> Instructions for the task: Range to output from the entries below: the line containing "## _IWT Assignment (Website project)_" through the line containing "- Ex:- Password". Set it down exactly, ends included, nothing else.

►

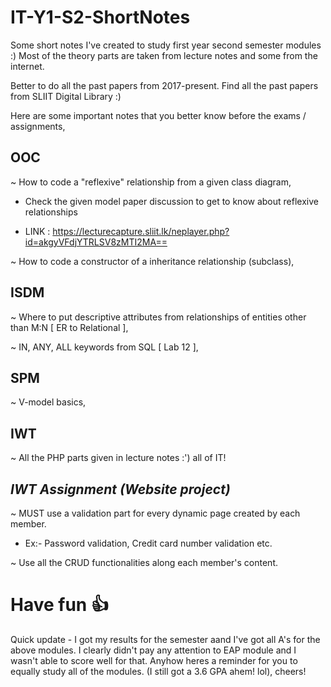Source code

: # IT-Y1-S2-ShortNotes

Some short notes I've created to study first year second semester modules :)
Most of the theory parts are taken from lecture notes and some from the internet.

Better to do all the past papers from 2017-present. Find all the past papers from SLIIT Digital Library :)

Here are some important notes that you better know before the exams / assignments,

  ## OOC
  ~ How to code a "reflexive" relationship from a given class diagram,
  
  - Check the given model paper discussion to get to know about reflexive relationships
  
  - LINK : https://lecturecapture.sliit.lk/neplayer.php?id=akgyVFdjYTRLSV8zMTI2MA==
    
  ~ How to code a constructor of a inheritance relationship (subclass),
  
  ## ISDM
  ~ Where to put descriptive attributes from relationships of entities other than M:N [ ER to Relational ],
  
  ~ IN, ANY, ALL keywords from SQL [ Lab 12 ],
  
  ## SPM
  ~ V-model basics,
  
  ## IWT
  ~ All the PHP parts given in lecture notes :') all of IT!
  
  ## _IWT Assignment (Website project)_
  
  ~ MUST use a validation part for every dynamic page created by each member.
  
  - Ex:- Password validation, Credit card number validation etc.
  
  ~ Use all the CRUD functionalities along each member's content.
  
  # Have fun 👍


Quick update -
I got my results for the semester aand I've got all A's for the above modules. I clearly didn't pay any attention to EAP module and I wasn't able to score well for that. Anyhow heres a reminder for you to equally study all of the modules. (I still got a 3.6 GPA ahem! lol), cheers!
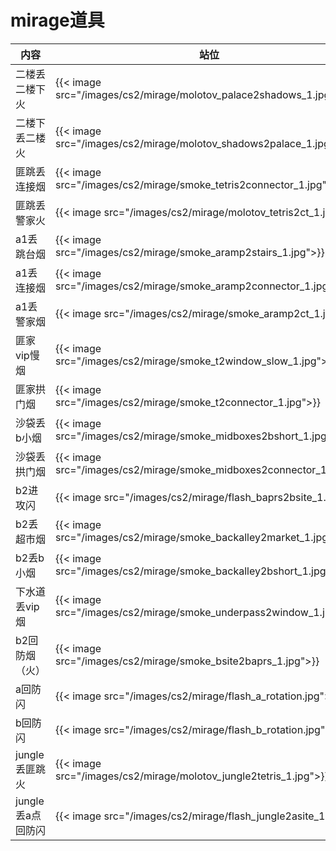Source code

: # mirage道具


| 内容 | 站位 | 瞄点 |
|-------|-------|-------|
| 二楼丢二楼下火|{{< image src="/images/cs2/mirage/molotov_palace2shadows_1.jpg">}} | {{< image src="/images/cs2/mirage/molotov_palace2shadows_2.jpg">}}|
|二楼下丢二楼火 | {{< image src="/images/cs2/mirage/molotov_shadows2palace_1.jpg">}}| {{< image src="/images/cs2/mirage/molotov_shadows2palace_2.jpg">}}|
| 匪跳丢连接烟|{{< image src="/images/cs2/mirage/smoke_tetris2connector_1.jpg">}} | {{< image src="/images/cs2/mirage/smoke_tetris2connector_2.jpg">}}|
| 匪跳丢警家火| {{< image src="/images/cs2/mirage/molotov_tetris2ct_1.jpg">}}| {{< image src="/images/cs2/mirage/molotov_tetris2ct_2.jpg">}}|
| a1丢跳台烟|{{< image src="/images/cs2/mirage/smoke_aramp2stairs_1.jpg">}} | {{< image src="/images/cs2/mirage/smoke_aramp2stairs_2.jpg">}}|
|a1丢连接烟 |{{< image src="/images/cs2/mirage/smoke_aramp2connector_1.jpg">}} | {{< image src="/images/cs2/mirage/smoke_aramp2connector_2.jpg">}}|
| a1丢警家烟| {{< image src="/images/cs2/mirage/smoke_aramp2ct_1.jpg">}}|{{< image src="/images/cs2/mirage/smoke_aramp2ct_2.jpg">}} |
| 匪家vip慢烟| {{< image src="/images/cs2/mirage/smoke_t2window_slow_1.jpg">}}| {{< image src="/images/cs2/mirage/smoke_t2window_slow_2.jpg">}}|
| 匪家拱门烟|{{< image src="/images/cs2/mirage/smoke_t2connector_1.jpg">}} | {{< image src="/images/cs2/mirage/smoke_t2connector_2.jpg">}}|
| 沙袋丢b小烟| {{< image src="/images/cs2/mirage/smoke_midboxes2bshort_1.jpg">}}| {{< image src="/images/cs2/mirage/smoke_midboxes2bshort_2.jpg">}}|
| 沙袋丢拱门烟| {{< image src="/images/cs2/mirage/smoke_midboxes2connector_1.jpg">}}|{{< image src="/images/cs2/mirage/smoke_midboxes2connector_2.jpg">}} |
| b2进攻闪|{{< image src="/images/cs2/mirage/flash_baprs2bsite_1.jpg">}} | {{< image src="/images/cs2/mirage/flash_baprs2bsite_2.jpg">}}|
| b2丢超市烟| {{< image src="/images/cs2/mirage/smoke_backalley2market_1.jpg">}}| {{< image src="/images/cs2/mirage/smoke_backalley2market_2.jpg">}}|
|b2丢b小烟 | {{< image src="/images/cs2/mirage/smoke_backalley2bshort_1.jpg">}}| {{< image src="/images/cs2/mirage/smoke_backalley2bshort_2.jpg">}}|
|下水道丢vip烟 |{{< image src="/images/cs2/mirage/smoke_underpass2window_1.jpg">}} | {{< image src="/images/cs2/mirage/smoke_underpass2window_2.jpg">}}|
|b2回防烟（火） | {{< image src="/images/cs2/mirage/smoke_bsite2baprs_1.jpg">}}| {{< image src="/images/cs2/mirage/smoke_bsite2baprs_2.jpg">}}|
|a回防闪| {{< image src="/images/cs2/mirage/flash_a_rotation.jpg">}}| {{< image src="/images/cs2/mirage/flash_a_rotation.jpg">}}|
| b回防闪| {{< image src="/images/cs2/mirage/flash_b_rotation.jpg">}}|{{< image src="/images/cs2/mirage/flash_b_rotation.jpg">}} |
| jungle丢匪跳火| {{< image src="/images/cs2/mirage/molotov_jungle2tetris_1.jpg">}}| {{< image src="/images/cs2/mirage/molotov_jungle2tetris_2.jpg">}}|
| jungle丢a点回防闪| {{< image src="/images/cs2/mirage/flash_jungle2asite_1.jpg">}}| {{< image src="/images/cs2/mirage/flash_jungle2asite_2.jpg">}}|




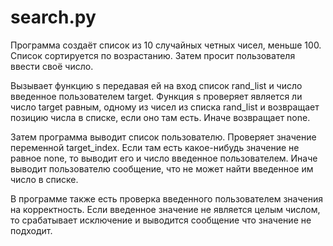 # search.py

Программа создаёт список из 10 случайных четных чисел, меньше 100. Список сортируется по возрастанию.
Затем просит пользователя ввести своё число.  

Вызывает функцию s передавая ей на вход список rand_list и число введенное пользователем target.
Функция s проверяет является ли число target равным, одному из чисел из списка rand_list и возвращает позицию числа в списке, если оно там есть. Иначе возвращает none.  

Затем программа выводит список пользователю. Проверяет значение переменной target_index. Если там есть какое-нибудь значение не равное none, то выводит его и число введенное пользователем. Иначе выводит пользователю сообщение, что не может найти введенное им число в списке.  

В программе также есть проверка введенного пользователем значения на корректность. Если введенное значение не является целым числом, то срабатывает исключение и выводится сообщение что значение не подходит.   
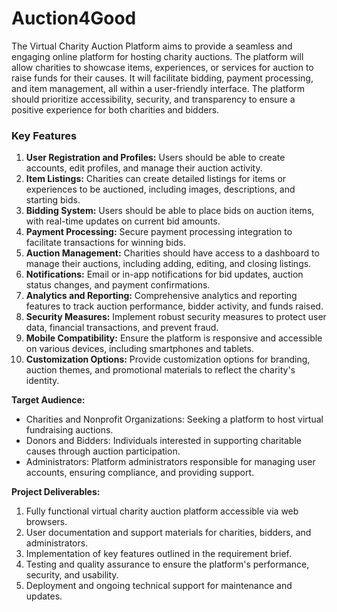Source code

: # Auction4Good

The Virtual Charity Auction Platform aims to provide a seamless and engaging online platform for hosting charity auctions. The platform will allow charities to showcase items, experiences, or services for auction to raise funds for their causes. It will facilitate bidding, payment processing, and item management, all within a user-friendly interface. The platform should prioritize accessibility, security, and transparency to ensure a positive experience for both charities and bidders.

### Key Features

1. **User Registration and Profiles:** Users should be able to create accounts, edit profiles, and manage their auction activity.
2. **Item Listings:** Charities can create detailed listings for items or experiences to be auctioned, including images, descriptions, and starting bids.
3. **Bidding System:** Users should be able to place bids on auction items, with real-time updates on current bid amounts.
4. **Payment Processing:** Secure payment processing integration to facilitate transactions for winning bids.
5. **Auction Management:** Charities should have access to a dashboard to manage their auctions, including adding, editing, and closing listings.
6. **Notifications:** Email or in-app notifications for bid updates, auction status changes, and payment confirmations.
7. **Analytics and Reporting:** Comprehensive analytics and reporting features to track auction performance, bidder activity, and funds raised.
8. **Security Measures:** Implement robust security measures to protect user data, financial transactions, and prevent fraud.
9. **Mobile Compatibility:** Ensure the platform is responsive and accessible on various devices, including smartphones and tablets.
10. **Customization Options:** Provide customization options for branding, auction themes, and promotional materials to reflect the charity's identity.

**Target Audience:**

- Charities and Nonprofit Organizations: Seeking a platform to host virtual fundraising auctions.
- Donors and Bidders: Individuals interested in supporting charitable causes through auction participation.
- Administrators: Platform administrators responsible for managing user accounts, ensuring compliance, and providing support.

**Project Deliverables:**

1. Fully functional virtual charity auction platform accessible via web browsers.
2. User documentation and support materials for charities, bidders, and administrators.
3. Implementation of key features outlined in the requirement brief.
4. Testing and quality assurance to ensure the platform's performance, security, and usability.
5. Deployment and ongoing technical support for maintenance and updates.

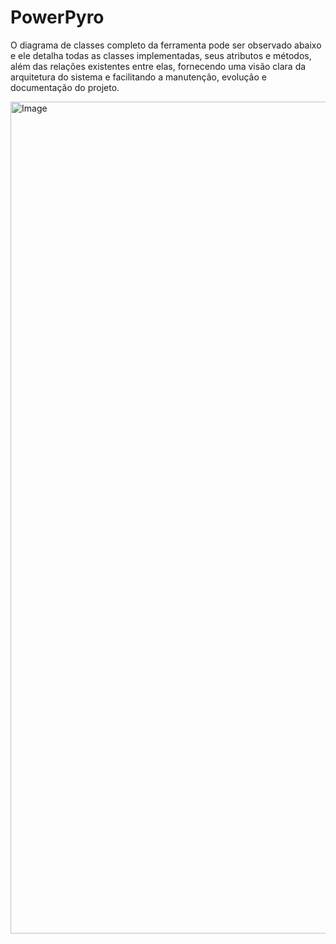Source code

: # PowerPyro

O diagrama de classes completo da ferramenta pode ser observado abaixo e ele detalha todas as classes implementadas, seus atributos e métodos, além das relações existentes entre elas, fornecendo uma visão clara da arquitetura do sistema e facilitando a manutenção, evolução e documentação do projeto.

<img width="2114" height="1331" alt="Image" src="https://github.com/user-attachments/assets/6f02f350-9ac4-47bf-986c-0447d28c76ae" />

◄
►

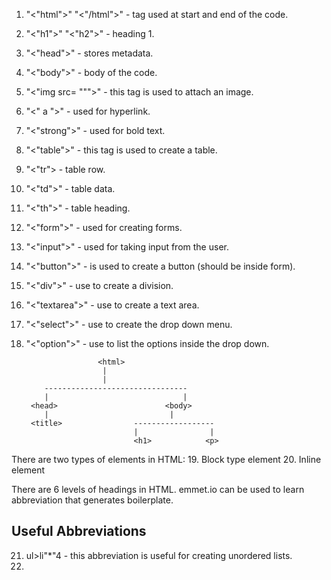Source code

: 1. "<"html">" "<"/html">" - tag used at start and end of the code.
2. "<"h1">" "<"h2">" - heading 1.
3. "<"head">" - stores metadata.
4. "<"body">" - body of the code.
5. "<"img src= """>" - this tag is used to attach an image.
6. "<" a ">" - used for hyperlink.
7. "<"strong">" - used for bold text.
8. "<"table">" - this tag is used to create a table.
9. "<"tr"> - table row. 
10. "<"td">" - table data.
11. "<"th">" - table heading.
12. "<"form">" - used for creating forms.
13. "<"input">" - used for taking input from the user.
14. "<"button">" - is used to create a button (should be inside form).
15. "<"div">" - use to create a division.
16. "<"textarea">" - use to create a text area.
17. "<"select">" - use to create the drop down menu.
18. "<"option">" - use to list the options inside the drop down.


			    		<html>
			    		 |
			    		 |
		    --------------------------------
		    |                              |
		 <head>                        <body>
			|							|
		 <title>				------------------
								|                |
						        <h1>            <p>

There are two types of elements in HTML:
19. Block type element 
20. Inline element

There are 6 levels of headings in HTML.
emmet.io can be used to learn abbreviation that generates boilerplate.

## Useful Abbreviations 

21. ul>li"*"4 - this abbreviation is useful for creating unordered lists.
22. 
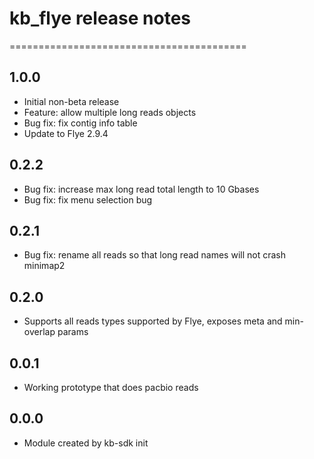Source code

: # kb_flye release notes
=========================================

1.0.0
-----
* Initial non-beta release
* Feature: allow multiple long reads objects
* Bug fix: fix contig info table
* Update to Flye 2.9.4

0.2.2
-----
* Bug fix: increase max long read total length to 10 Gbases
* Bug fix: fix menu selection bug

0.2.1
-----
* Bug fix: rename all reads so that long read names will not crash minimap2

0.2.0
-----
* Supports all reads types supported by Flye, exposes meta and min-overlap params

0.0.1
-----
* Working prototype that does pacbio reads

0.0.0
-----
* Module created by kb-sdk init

◄

> Output for this exercise:
  ## _IWT Assignment (Website project)_
  
  ~ MUST use a validation part for every dynamic page created by each member.
  
  - Ex:- Password validation, Credit card number validation etc.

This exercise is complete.